Glee

By:

Alex Vujacic

When "Drinking in LA" stormed the Top 40 over twenty years ago, few people knew what to make of Bran Van 3000 and their perplexing debut album. The single was a pinnacle of late 90’s pop – catchy enough to broadly market while still retaining the contemporary aesthetic of irreverent defiance. The cathartic reckoning at its centerpiece, “What the hell am I doing drinking in LA at 26” became a comedown mantra whose simple message underscored the existential yearning of the entire project. While most millennials could easily recite "LA"’s chorus on demand, few listeners could comment on the eclectically rewarding transmissions that surrounded it. Apart from a (now scrubbed) positive review from a nascent Pitchfork, Bran Van 300 was mostly billed as yet another Canadian one-hit wonder.

The irony of this perception becomes clear in the greater context of the album. As their very name denotes, the bandmates were sojourners by nature and most of the songs are inspired by their listless wandering across North America. However, with the sole exception of the lead single, the destinations and storytelling are explicitly Canadian. Whether it’s running into Catherine O’Hara or doing the Thunder Bay-a-go-go in “Supermodel”, it’s clear that their roadmap starts and ends in Canada. This idea is also extrapolated from their musical influences, as the intro to “Couch Surfer” illustrates: “By sampling the wealth of music and sound effects / Available on audio fidelity stereo disks / You can take a trip around the world”. Whether you’re on the 401 or curled up in your bedroom, Glee has an uncanny ability to take you on a trip through various musical and physical landscapes.

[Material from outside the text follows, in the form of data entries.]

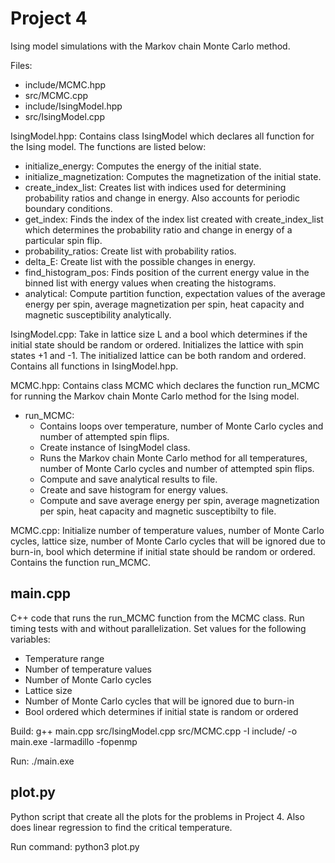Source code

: # Project 4

Ising model simulations with the Markov chain Monte Carlo method. 

Files:
- include/MCMC.hpp
- src/MCMC.cpp
- include/IsingModel.hpp
- src/IsingModel.cpp

IsingModel.hpp: Contains class IsingModel which declares all function for the Ising model. The functions are listed below:
-  initialize_energy: Computes the energy of the initial state.
-  initialize_magnetization: Computes the magnetization of the initial state.
-  create_index_list: Creates list with indices used for determining probability ratios and change in energy. Also accounts for periodic boundary conditions.
-  get_index: Finds the index of the index list created with create_index_list which determines the probability ratio and change in energy of a particular spin flip.
-  probability_ratios: Create list with probability ratios.
-  delta_E: Create list with the possible changes in energy.
-  find_histogram_pos: Finds position of the current energy value in the binned list with energy values when creating the histograms.
-  analytical: Compute partition function, expectation values of the average energy per spin, average magnetization per spin, heat capacity and magnetic susceptibility          analytically. 
                
IsingModel.cpp: Take in lattice size L and a bool which determines if the initial state should be random or ordered. Initializes the lattice with spin states +1 and -1. The initialized lattice can be both random and ordered. Contains all functions in IsingModel.hpp.

MCMC.hpp: Contains class MCMC which declares the function run_MCMC for running the Markov chain Monte Carlo method for the Ising model.
-  run_MCMC: 
    - Contains loops over temperature, number of Monte Carlo cycles and number of attempted spin flips.
    - Create instance of IsingModel class. 
    - Runs the Markov chain Monte Carlo method for all temperatures, number of Monte Carlo cycles and number of attempted spin flips.
    - Compute and save analytical results to file.
    - Create and save histogram for energy values.
    - Compute and save average energy per spin, average magnetization per spin, heat capacity and magnetic susceptibilty to file.
                 
MCMC.cpp: Initialize number of temperature values, number of Monte Carlo cycles, lattice size, number of Monte Carlo cycles that will be ignored due to burn-in, bool which determine if initial state should be random or ordered. Contains the function run_MCMC.

main.cpp
----
C++ code that runs the run_MCMC function from the MCMC class. Run timing tests with and without parallelization. Set values for the following variables:
  - Temperature range
  - Number of temperature values
  - Number of Monte Carlo cycles
  - Lattice size
  - Number of Monte Carlo cycles that will be ignored due to burn-in
  - Bool ordered which determines if initial state is random or ordered
    
Build: 	g++ main.cpp src/IsingModel.cpp src/MCMC.cpp -I include/ -o main.exe -larmadillo -fopenmp

Run: ./main.exe

plot.py
----
Python script that create all the plots for the problems in Project 4. Also does linear regression to find the critical temperature.

Run command: python3 plot.py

Artists working beyond the confines of genre has become the staple of contemporary independent music, and few albums were as ahead of its time with this ambition as Glee. There’s a parallel between Bran Van 3000 and 100 gecs in how they recycle an overwhelming range of contemporary genres and styles into one cohesive aesthetic. However, the success of 100 gecs is rooted in an ironically repurposed detachment that is self-aware of its own indulgences. With Bran Van 3000, there is no pretense of any deliberate subversion, just a playful rendering of an honest amalgamation of influences. Its surprising cohesion has a lot to do with the sprawling diversity of its many contributors, who each bring their own lived perspective to the album’s vibrantly assembled mosaic.

The inclusion of Jean Leloup also notes a rare but vital intersection between francophone and anglophone music that reflects the reality of living in Montreal. Along with Godspeed You Black Emperor! Bran Van was one of the first groups to establish the Mile End as the heart of the city’s music scene. Working within such a self-contained creative hub, it makes sense how they were able to wrangle such a diverse range of genres while still retaining their own distinct flare. This creative tradition built the neighborhood’s artistic foundation for the 21st century, when the torch was passed to artists like Arcade Fire and Grimes who subsequently conceived seminal albums within the same city blocks.

Apart from the standout singles ("Drinking in LA", "Everywhere", "Rainshine", "Afrodiziak") Glee isn’t the kind of album that feels like a masterpiece on the first, second, or even third listen. But its legion of (international) cult followers suggests a cultural positioning that was greater than its sole Juno win. There are so many bizarre, scattered details that colour the sonic and lyrical palettes of the album, and the sudden shifts that seem inaccessible at first eventually prove to be the album’s most enduring charms. It hits just as hard in 2020 as it did in 1997, but in a more familiar way. Few albums have ever been so rooted in one decade while simultaneously encompassing the zeitgeist of the current moment, and that’s what makes Glee such a timeless Canadian artifact.